Allison Myers-Pigg1, Nicholas D Ward2, Jerry Tagestad3, James Stegen4, David E Butman5, Charlette Anne Geffen6 and Vanessa Bailey6, (1)Pacific Northwest National Laboratory, Marine and Coastal Research Laboratory, Sequim, United States, (2)Pacific Northwest National Laboratory, Coastal Sciences Division, Richland, WA, United States, (3)Pacific Northwest National Laboratory, Earth Systems Science Division, Richland, WA, United States, (4)Pacific Northwest National Laboratory, Richland, United States, (5)University of Washington, School of Environmental and Forest Sciences, Seattle, WA, United States, (6)Pacific Northwest National Laboratory, Richland, WA, United States
Abstract:
Systems at the land-sea interface – such as tidal rivers, streams, estuaries, marshes and deltas – experience a broad range of physiochemical and biogeochemical processes, encounter a myriad of compounding disturbances, and span traditional delineations of ecosystems and scales. As such, identifying and incorporating relevant processes into Earth System Models is a challenge due to the range in system sizes and disciplinary boundaries these interfaces span. Identifying and prioritizing measurements and observations from these interfaces in ways that enable the integration and inclusion of these under-represented ecosystems into predictive models should be a focus area for collaborative effort.

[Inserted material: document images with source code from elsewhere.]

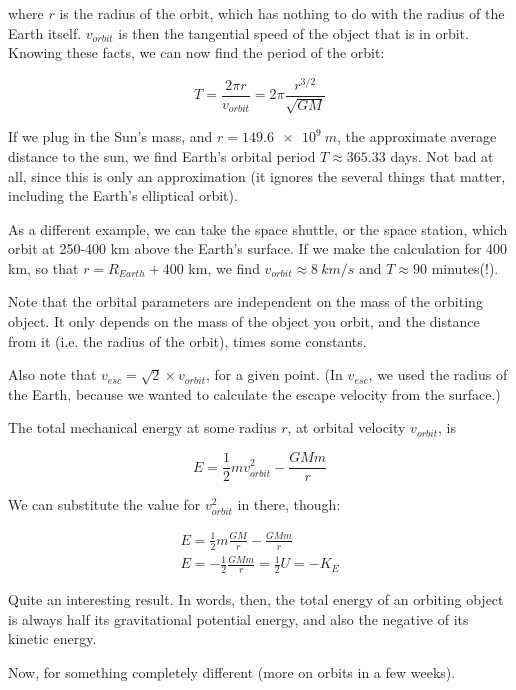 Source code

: where $r$ is the radius of the orbit, which has nothing to do with the radius of the Earth itself. $v_{orbit}$ is then the tangential speed of the object that is in orbit. Knowing these facts, we can now find the period of the orbit:

\begin{equation}
T = \frac{2 \pi r}{v_{orbit}} = 2 \pi \frac{r^{3/2}}{\sqrt{G M}}
\end{equation}

If we plug in the Sun's mass, and $r = \SI{149.6e9}{m}$, the approximate average distance to the sun, we find Earth's orbital period $T \approx 365.33$ days. Not bad at all, since this is only an approximation (it ignores the several things that matter, including the Earth's elliptical orbit).

As a different example, we can take the space shuttle, or the space station, which orbit at 250-400 km above the Earth's surface. If we make the calculation for 400 km, so that $r = R_{Earth} + 400$ km, we find $v_{orbit} \approx \SI{8}{km/s}$ and $T \approx 90$ minutes(!).

Note that the orbital parameters are independent on the mass of the orbiting object. It only depends on the mass of the object you orbit, and the distance from it (i.e. the radius of the orbit), times some constants.

Also note that $v_{esc} = \sqrt{2} \times v_{orbit}$, for a given point. (In $v_{esc}$, we used the radius of the Earth, because we wanted to calculate the escape velocity from the surface.)

The total mechanical energy at some radius $r$, at orbital velocity $v_{orbit}$, is

\begin{equation}
E = \frac{1}{2} m v_{orbit}^2 - \frac{G M m}{r}
\end{equation}

We can substitute the value for $v_{orbit}^2$ in there, though:

\begin{align}
E = \frac{1}{2} m \frac{G M}{r} - \frac{G M m}{r}\\
E = -\frac{1}{2} \frac{G M m}{r} = \frac{1}{2} U = - K_E
\end{align}

Quite an interesting result. In words, then, the total energy of an orbiting object is always half its gravitational potential energy, and also the negative of its kinetic energy.

Now, for something completely different (more on orbits in a few weeks).

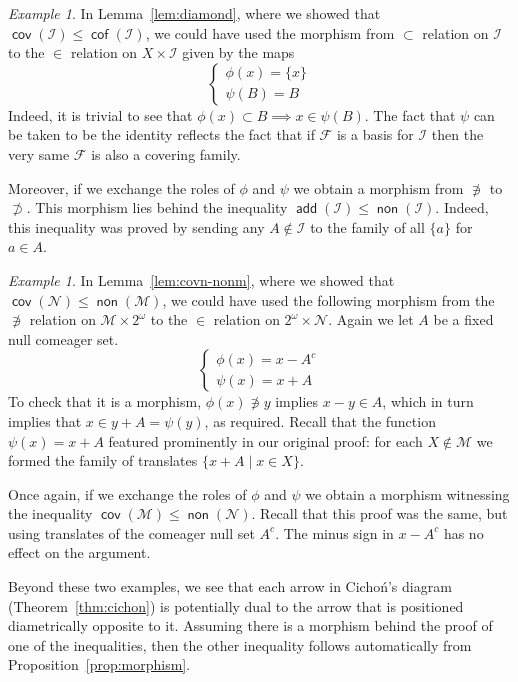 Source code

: \documentclass[11pt,oneside]{amsbook}
\newcommand{\Null}{\mathcal N}
\newcommand{\Meager}{\mathcal M}
\DeclareMathOperator{\add}{\mathsf{add}}
\DeclareMathOperator{\non}{\mathsf{non}}
\DeclareMathOperator{\cov}{\mathsf{cov}}
\DeclareMathOperator{\cof}{\mathsf{cof}}
\theoremstyle{definition}
\theoremstyle{plain}
\theoremstyle{definition}
\theoremstyle{remark}
\newtheorem{example}[thm]{Example}
\begin{document}
\begin{example}
  In Lemma~\ref{lem:diamond}, where we showed that $\cov(\mathcal I)\leq\cof(\mathcal I)$, we could have used the morphism from $\subset$ relation on $\mathcal I$ to the $\in$ relation on $X\times\mathcal I$ given by the maps
  \[\begin{cases}\phi(x)=\{x\}\\\psi(B)=B\end{cases}
  \]
  Indeed, it is trivial to see that $\phi(x)\subset B\implies x\in\psi(B)$. The fact that $\psi$ can be taken to be the identity reflects the fact that if $\mathcal F$ is a basis for $\mathcal I$ then the very same $\mathcal F$ is also a covering family.

  Moreover, if we exchange the roles of $\phi$ and $\psi$ we obtain a morphism from $\not\ni$ to $\not\supset$. This morphism lies behind the inequality $\add(\mathcal I)\leq\non(\mathcal I)$. Indeed, this inequality was proved by sending any $A\notin\mathcal I$ to the family of all $\{a\}$ for $a\in A$.
\end{example}

\begin{example}
  In Lemma~\ref{lem:covn-nonm}, where we showed that $\cov(\Null)\leq\non(\Meager)$, we could have used the following morphism from the $\not\ni$ relation on $\Meager\times2^\omega$ to the $\in$ relation on $2^\omega\times\Null$. Again we let $A$ be a fixed null comeager set.
  \[\begin{cases}\phi(x)=x-A^c\\\psi(x)=x+A\end{cases}
  \]
  To check that it is a morphism, $\phi(x)\not\ni y$ implies $x-y\in A$, which in turn implies that $x\in y+A=\psi(y)$, as required. Recall that the function $\psi(x)=x+A$ featured prominently in our original proof: for each $X\notin\Meager$ we formed the family of translates $\{x+A\mid x\in X\}$.
  
  Once again, if we exchange the roles of $\phi$ and $\psi$ we obtain a morphism witnessing the inequality $\cov(\Meager)\leq\non(\Null)$. Recall that this proof was the same, but using translates of the comeager null set $A^c$. The minus sign in $x-A^c$ has no effect on the argument.
\end{example}

Beyond these two examples, we see that each arrow in Cicho\'n's diagram (Theorem~\ref{thm:cichon}) is potentially dual to the arrow that is positioned diametrically opposite to it. Assuming there is a morphism behind the proof of one of the inequalities, then the other inequality follows automatically from Proposition~\ref{prop:morphism}.
\end{document}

One of the major challenges in accurate representation of coastal ecosystems and processes in contemporary models is the classification of terrestrial-aquatic interface ecosystem types on regional and continental scales. While the majority of existing data-model synthesis efforts occur in a select number of larger systems, we show that coastal fluvial systems are dominated by low-order streams, which will be disproportionately influenced by anticipated sea level rise. For example, our analyses suggest that 66% of tidal stream length in the conterminous US is from 1st to 3rd order streams and that 1m sea level rise will eliminate 17% of the current length of US tidal rivers.

Process-level understanding of biogeochemical cycling across such systems is understudied and undersynthesized. As such, continental-scale environmental sampling and experimental networks, responsible for collection of baseline data vital for modeling efforts, is fragmented in coastal systems. A large proportion of current observational networks contain at least one coastal monitoring site, yet only a fraction explicitly combine such efforts across scales relevant to data-model integration. We advocate for an integrated conceptual framework and approach capable of addressing observational data needs for comprehensive modeling and upscaling biogeochemical processes at the land-sea interface. Here we present a conceptual framework informed by post hoc analysis of ongoing continental scale observational efforts relevant to the validation and calibration of coupled inland-coastal models.